- **Exercise aim**: Keyword search on "this": report each line of the records that contains it.

======== Source data

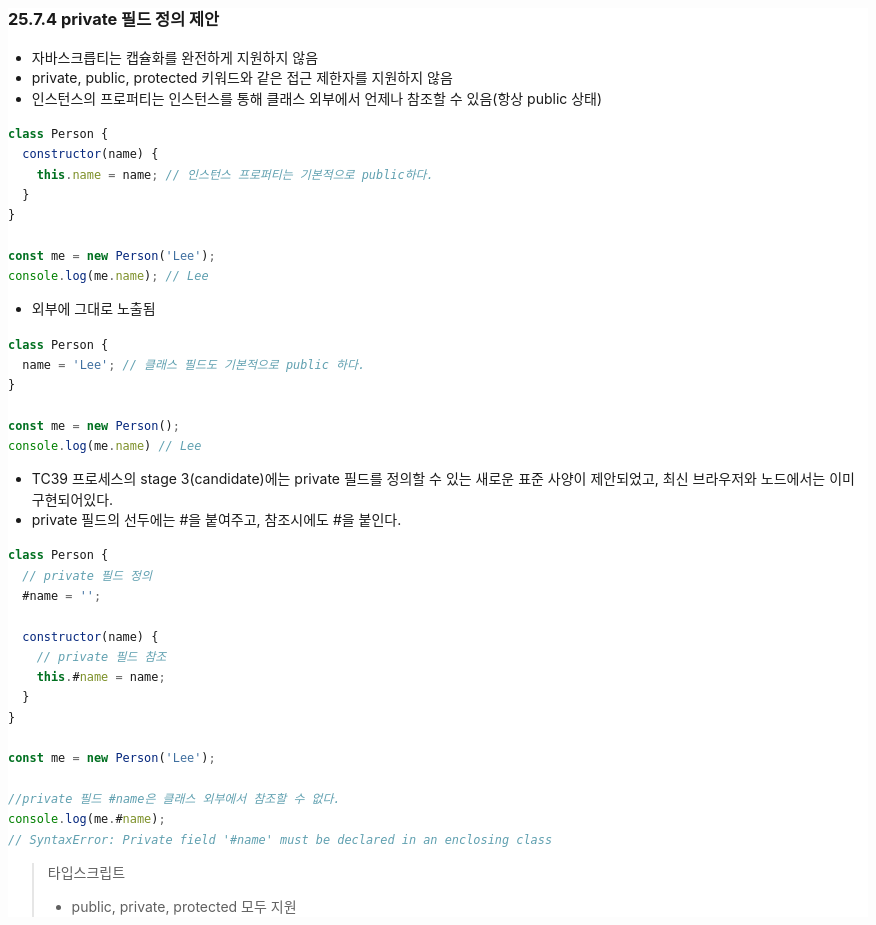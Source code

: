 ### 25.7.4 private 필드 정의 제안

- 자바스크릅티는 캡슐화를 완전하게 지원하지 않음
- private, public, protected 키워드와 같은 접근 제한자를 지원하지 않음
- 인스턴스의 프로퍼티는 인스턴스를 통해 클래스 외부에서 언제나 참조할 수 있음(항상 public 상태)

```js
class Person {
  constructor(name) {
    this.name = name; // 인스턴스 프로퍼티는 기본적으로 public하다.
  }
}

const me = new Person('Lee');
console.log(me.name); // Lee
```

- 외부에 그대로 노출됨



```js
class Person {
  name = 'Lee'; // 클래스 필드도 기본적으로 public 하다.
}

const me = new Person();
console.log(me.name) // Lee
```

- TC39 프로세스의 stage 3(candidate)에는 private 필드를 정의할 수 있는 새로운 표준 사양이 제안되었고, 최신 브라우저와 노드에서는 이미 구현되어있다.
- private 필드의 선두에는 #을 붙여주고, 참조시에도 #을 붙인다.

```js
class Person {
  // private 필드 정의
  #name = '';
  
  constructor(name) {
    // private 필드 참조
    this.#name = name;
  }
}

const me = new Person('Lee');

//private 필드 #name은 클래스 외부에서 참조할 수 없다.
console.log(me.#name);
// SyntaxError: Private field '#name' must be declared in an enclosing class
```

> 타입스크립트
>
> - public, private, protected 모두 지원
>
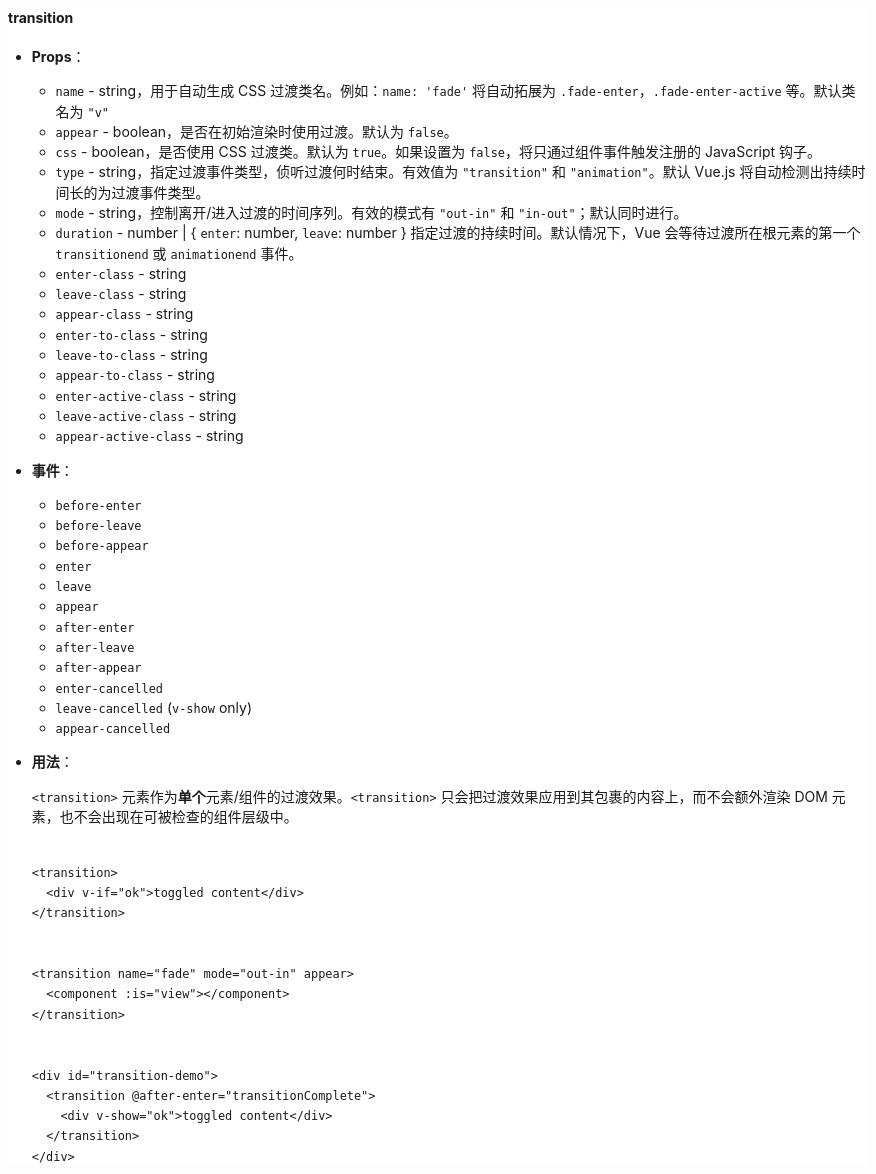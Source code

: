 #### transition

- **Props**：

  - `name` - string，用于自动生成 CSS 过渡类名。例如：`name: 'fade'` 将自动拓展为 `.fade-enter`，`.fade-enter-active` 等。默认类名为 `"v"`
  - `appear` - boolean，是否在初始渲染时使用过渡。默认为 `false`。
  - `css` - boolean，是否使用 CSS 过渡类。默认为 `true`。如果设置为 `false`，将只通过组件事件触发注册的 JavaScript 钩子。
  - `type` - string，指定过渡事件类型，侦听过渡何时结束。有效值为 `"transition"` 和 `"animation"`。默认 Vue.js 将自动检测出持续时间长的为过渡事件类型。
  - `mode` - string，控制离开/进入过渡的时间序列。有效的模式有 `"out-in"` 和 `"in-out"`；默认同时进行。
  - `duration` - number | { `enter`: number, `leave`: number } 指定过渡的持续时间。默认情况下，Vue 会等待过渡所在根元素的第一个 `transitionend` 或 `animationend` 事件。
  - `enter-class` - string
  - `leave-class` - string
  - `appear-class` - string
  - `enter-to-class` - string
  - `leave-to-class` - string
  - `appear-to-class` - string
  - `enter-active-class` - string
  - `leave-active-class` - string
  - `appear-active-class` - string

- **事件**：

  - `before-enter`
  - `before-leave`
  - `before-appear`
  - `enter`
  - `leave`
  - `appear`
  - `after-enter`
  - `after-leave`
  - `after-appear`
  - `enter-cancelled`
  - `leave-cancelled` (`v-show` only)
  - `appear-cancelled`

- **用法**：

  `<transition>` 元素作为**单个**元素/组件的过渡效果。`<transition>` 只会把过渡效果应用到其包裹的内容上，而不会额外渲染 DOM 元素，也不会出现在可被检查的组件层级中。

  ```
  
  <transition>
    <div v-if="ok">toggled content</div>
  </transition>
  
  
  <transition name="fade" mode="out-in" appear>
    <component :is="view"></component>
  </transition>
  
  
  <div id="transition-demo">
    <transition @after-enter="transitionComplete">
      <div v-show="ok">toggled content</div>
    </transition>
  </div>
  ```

================

- **Response area**:
    this.name = name; // 인스턴스 프로퍼티는 기본적으로 public하다.
    this.#name = name;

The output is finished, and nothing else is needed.